Each line below from the one containing "this list of conditions and the following disclaimer." through the one containing "IN NO EVENT" should be output exactly as it stands, and no other line should appear.
----- RECORD EXTRACTS
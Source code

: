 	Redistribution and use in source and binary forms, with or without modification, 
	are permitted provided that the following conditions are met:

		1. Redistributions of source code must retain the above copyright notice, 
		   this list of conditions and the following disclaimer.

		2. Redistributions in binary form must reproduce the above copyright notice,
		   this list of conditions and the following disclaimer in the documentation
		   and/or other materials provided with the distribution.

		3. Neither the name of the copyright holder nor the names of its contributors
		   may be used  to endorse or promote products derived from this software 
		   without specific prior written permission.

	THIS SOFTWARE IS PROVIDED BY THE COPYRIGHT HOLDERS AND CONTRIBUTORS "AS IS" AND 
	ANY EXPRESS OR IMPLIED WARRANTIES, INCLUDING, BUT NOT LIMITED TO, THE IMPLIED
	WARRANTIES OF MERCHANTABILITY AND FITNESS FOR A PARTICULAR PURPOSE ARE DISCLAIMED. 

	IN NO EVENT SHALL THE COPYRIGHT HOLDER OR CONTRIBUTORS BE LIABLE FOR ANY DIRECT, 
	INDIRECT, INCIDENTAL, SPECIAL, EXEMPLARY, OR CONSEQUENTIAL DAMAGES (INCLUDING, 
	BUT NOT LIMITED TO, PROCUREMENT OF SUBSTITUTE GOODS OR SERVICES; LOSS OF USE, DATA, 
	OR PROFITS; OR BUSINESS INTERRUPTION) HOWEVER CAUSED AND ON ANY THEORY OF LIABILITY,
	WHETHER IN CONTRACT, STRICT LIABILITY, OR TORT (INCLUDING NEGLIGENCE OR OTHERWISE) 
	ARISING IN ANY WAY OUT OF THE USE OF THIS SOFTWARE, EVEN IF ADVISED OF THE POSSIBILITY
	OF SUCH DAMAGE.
----------
§ YOUR RESPONSE:
		   this list of conditions and the following disclaimer.

		2. Redistributions in binary form must reproduce the above copyright notice,
		   this list of conditions and the following disclaimer in the documentation
		   and/or other materials provided with the distribution.

		3. Neither the name of the copyright holder nor the names of its contributors
		   may be used  to endorse or promote products derived from this software 
		   without specific prior written permission.

	THIS SOFTWARE IS PROVIDED BY THE COPYRIGHT HOLDERS AND CONTRIBUTORS "AS IS" AND 
	ANY EXPRESS OR IMPLIED WARRANTIES, INCLUDING, BUT NOT LIMITED TO, THE IMPLIED
	WARRANTIES OF MERCHANTABILITY AND FITNESS FOR A PARTICULAR PURPOSE ARE DISCLAIMED. 

	IN NO EVENT SHALL THE COPYRIGHT HOLDER OR CONTRIBUTORS BE LIABLE FOR ANY DIRECT, 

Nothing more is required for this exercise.